> [Data records]:
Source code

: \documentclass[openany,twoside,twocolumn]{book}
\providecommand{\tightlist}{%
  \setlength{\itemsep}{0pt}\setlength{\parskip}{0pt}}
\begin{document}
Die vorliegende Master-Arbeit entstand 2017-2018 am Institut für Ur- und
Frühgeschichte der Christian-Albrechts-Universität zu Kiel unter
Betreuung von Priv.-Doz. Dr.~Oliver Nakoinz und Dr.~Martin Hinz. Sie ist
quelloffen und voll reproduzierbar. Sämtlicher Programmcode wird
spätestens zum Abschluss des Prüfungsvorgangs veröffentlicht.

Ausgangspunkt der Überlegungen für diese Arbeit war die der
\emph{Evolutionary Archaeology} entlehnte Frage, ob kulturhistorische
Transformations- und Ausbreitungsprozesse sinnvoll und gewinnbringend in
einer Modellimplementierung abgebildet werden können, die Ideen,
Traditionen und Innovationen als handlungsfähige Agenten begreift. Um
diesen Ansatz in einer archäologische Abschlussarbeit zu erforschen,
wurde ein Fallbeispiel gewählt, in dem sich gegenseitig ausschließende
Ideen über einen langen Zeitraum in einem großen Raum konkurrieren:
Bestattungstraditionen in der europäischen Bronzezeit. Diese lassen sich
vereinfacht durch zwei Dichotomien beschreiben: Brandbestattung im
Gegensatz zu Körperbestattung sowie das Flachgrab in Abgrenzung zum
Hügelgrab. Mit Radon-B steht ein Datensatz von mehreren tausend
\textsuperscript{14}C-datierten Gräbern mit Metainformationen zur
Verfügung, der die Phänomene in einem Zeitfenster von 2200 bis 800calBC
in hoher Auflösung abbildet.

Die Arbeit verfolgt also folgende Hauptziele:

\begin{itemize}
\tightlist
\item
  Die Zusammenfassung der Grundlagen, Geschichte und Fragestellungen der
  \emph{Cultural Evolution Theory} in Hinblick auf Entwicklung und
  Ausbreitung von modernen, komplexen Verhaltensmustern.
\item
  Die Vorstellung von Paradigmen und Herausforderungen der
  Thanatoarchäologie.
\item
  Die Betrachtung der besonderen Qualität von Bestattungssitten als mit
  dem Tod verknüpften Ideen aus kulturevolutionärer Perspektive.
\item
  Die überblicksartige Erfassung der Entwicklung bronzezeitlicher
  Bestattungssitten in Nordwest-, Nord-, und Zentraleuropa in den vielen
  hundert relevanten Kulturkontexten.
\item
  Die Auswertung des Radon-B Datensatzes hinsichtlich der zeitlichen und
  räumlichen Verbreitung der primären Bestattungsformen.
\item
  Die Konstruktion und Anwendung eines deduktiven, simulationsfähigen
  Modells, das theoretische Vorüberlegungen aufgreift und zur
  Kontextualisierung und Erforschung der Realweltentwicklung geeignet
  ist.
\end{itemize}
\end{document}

> [What the task asks]:
Repeat the entries. Keep each one exactly as written.

> [Answer to the problem]:
Source code

: \documentclass[openany,twoside,twocolumn]{book}
\providecommand{\tightlist}{%
  \setlength{\itemsep}{0pt}\setlength{\parskip}{0pt}}
\begin{document}
Die vorliegende Master-Arbeit entstand 2017-2018 am Institut für Ur- und
Frühgeschichte der Christian-Albrechts-Universität zu Kiel unter
Betreuung von Priv.-Doz. Dr.~Oliver Nakoinz und Dr.~Martin Hinz. Sie ist
quelloffen und voll reproduzierbar. Sämtlicher Programmcode wird
spätestens zum Abschluss des Prüfungsvorgangs veröffentlicht.

Ausgangspunkt der Überlegungen für diese Arbeit war die der
\emph{Evolutionary Archaeology} entlehnte Frage, ob kulturhistorische
Transformations- und Ausbreitungsprozesse sinnvoll und gewinnbringend in
einer Modellimplementierung abgebildet werden können, die Ideen,
Traditionen und Innovationen als handlungsfähige Agenten begreift. Um
diesen Ansatz in einer archäologische Abschlussarbeit zu erforschen,
wurde ein Fallbeispiel gewählt, in dem sich gegenseitig ausschließende
Ideen über einen langen Zeitraum in einem großen Raum konkurrieren:
Bestattungstraditionen in der europäischen Bronzezeit. Diese lassen sich
vereinfacht durch zwei Dichotomien beschreiben: Brandbestattung im
Gegensatz zu Körperbestattung sowie das Flachgrab in Abgrenzung zum
Hügelgrab. Mit Radon-B steht ein Datensatz von mehreren tausend
\textsuperscript{14}C-datierten Gräbern mit Metainformationen zur
Verfügung, der die Phänomene in einem Zeitfenster von 2200 bis 800calBC
in hoher Auflösung abbildet.

Die Arbeit verfolgt also folgende Hauptziele:

\begin{itemize}
\tightlist
\item
  Die Zusammenfassung der Grundlagen, Geschichte und Fragestellungen der
  \emph{Cultural Evolution Theory} in Hinblick auf Entwicklung und
  Ausbreitung von modernen, komplexen Verhaltensmustern.
\item
  Die Vorstellung von Paradigmen und Herausforderungen der
  Thanatoarchäologie.
\item
  Die Betrachtung der besonderen Qualität von Bestattungssitten als mit
  dem Tod verknüpften Ideen aus kulturevolutionärer Perspektive.
\item
  Die überblicksartige Erfassung der Entwicklung bronzezeitlicher
  Bestattungssitten in Nordwest-, Nord-, und Zentraleuropa in den vielen
  hundert relevanten Kulturkontexten.
\item
  Die Auswertung des Radon-B Datensatzes hinsichtlich der zeitlichen und
  räumlichen Verbreitung der primären Bestattungsformen.
\item
  Die Konstruktion und Anwendung eines deduktiven, simulationsfähigen
  Modells, das theoretische Vorüberlegungen aufgreift und zur
  Kontextualisierung und Erforschung der Realweltentwicklung geeignet
  ist.
\end{itemize}
\end{document}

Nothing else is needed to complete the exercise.